The truth is diamonds are not rare at all, they are quite plentiful. Prices are high because a cartel controlled by DeBeers, has managed to dominate the world market, hoarding these frankly common gems to keep prices artificially, and extraordinarily, inflated.
DeBeers has managed to create a false scarcity of a product, limiting distribution with an iron fist and multiplying profits several thousand fold.
Their days are limited though. A recent article in Wired titled "The New Diamond Age" alerts us that two companies have reached a breakthrough in man-made diamonds. Their product is chemically and structurally the same as a DeBeers product because it is the same. They are real diamonds, produced in a lab yes, but true diamonds nonetheless.
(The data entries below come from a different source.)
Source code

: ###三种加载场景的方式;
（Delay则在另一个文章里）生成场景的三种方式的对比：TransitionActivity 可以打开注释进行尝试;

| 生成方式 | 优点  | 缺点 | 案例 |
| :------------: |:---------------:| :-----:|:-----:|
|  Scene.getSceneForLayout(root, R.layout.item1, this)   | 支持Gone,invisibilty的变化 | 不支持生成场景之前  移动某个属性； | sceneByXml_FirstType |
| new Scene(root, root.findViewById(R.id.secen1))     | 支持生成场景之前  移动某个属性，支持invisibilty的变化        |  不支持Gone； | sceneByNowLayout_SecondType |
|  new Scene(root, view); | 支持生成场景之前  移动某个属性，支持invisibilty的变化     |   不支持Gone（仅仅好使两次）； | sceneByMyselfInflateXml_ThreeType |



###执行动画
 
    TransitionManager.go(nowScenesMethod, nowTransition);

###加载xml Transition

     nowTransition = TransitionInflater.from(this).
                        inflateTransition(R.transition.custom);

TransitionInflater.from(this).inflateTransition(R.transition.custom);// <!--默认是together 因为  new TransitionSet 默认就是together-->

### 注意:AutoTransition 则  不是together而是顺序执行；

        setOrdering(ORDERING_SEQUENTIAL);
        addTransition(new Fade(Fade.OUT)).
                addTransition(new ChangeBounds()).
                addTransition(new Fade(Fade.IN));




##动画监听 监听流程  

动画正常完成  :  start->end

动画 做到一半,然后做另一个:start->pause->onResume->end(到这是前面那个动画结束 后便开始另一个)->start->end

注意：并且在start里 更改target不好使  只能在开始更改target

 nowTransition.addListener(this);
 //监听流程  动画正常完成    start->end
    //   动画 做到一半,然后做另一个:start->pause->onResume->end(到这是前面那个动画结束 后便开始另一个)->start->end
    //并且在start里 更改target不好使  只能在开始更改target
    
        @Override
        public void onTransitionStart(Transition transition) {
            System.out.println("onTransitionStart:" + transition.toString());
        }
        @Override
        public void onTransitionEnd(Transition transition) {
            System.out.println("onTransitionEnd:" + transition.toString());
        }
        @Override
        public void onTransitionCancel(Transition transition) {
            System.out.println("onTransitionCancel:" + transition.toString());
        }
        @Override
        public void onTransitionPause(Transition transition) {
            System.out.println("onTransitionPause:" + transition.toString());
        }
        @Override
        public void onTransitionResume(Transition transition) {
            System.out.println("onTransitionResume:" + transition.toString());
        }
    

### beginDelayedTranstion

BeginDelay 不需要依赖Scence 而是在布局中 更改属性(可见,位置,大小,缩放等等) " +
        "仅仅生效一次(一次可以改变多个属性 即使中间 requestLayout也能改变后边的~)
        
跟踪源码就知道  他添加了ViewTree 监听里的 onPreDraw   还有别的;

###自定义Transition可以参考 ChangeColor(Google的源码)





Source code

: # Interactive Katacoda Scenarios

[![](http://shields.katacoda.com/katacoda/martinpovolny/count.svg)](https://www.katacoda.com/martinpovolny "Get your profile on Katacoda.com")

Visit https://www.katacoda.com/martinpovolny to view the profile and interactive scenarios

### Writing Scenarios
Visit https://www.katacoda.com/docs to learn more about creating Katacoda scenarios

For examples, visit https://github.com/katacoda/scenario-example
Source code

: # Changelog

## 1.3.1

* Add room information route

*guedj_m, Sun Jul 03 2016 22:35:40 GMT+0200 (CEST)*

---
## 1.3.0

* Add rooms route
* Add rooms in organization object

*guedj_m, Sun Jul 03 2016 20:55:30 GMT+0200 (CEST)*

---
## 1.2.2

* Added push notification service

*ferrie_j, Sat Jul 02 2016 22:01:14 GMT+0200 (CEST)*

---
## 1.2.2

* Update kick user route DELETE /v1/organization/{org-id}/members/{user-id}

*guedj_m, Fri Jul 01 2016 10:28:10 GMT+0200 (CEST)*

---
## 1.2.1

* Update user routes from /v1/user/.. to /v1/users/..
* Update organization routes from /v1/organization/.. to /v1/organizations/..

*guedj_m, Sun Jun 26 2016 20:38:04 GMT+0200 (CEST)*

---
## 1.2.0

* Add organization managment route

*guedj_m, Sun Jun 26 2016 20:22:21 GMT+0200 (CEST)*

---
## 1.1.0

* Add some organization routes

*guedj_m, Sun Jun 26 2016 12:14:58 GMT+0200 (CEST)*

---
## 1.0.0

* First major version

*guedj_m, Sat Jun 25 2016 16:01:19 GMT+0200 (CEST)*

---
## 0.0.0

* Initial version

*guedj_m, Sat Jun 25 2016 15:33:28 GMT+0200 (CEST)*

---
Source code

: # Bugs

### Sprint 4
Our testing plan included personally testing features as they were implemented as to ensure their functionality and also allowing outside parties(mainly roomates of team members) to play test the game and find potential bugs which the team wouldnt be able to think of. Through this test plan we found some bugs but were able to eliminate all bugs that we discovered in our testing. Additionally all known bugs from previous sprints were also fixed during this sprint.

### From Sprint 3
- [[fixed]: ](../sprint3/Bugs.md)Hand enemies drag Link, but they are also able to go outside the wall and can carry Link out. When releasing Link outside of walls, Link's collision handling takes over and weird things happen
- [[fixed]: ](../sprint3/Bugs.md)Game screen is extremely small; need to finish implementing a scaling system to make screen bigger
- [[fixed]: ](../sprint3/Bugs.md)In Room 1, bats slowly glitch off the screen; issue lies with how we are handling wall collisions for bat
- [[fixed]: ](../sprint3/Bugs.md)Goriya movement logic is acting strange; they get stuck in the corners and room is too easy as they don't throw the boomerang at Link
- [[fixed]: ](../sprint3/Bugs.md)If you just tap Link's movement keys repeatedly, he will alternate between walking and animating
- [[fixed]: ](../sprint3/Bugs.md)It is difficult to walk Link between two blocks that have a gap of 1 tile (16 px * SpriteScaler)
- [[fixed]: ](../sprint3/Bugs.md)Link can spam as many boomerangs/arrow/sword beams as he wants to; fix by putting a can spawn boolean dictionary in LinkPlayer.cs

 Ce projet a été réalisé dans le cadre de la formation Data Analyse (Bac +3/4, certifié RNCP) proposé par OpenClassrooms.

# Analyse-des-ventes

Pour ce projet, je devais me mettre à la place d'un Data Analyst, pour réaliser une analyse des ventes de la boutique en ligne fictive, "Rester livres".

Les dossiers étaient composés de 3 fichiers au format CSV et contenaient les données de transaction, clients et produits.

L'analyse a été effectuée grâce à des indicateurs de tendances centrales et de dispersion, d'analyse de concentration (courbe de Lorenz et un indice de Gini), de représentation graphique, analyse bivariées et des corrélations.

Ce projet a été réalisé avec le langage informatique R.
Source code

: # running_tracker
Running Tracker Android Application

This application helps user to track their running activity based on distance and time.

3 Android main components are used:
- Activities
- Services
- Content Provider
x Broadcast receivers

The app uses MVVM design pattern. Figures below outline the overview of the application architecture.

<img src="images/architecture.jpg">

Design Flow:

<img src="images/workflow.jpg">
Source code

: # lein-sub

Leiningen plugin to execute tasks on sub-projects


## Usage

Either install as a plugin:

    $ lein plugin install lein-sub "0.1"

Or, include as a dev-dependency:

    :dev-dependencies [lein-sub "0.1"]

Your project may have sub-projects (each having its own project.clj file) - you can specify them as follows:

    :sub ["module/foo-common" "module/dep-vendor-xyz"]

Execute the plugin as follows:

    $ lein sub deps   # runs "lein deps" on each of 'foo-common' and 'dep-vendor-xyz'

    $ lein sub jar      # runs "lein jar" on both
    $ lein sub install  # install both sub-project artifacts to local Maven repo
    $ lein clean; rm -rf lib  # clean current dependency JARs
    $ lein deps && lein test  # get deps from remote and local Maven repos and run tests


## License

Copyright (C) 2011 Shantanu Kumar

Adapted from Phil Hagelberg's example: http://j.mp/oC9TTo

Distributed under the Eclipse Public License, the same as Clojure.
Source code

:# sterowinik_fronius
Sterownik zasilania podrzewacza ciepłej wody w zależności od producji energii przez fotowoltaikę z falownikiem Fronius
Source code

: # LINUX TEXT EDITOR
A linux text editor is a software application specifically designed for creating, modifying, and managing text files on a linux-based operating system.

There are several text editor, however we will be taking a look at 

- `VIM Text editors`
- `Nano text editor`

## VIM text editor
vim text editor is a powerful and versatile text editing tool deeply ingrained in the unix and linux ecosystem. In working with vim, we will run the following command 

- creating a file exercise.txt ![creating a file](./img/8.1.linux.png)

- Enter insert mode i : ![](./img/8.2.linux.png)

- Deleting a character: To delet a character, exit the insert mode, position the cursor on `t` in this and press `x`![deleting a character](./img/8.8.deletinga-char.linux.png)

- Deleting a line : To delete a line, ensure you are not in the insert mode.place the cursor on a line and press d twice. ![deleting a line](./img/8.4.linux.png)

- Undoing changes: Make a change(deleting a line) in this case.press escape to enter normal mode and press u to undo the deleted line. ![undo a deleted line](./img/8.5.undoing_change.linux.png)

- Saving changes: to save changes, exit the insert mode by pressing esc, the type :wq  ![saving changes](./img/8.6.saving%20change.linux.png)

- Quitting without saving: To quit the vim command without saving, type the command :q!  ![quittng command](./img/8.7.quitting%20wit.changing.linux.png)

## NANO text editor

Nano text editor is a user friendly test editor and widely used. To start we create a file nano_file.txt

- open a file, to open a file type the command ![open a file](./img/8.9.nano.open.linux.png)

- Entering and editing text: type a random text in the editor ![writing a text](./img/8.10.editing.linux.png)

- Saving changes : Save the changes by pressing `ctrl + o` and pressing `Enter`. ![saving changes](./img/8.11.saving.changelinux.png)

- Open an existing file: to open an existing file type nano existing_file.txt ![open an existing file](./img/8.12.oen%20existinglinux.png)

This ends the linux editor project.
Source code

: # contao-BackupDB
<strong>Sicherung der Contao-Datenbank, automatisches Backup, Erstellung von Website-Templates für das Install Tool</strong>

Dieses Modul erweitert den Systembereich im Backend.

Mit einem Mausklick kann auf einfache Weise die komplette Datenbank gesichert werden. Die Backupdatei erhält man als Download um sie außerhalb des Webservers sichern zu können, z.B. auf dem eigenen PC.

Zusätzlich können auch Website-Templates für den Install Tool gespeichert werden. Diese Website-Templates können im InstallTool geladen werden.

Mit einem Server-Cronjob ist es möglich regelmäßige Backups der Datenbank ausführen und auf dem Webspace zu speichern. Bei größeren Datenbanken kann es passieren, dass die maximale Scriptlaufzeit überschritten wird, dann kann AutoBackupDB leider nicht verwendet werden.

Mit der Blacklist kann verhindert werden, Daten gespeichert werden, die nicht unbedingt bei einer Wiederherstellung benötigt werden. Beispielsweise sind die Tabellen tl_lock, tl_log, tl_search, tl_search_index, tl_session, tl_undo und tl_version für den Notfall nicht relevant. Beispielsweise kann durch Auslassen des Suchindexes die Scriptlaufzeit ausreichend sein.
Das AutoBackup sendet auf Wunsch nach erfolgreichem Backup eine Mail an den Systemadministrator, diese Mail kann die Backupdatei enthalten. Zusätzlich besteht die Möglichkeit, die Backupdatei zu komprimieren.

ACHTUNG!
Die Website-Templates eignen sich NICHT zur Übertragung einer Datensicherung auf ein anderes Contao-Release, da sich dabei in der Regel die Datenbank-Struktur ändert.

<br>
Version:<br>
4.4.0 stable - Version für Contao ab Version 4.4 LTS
The destination for these artificial diamonds is not the fingers of fiancées around the world, but the chip industry. An industry that diamond microchips are destined to revolutionize. The price they plan to sell a pure, flawless diamond? Only $5.00 per carat.
Big difference, huh.
DeBeers illustrates the extreme in pricing, but it is not the only cartel out there. When consumers complain that the price of a CD is too high it is because they are. No less than the US Department of Justice has labeled the record industry a cartel. Like DeBeers they have managed to control production, output, and distribution to keep prices artificially high.
The big players continually buy out or squash competition to reduce the playing field, limiting most business to the five colluding multi-national conglomerates to set up and maintain an atmosphere ideal for false scarcity. This is the ultimate goal of all of their actions. For example, the big five have colluded to oversee a reduction of new artist releases. These releases have dropped by 20% since 1998 (the year before Napster's birth). The fewer new artists, the greater the scarcity. The greater the scarcity, the easier it is to raise prices every year.
No longer scarce
Music is not scarce anymore. We can thank the P2P services for this. They make music widely available and affordable, giving the masses open access to contemporary culture as well as songs that have moved past generations. Music the industry wants you to now pay twenty bucks a CD for. Music they want priced at a point that intentionally limits you to only a few CDs a year for maximum profits.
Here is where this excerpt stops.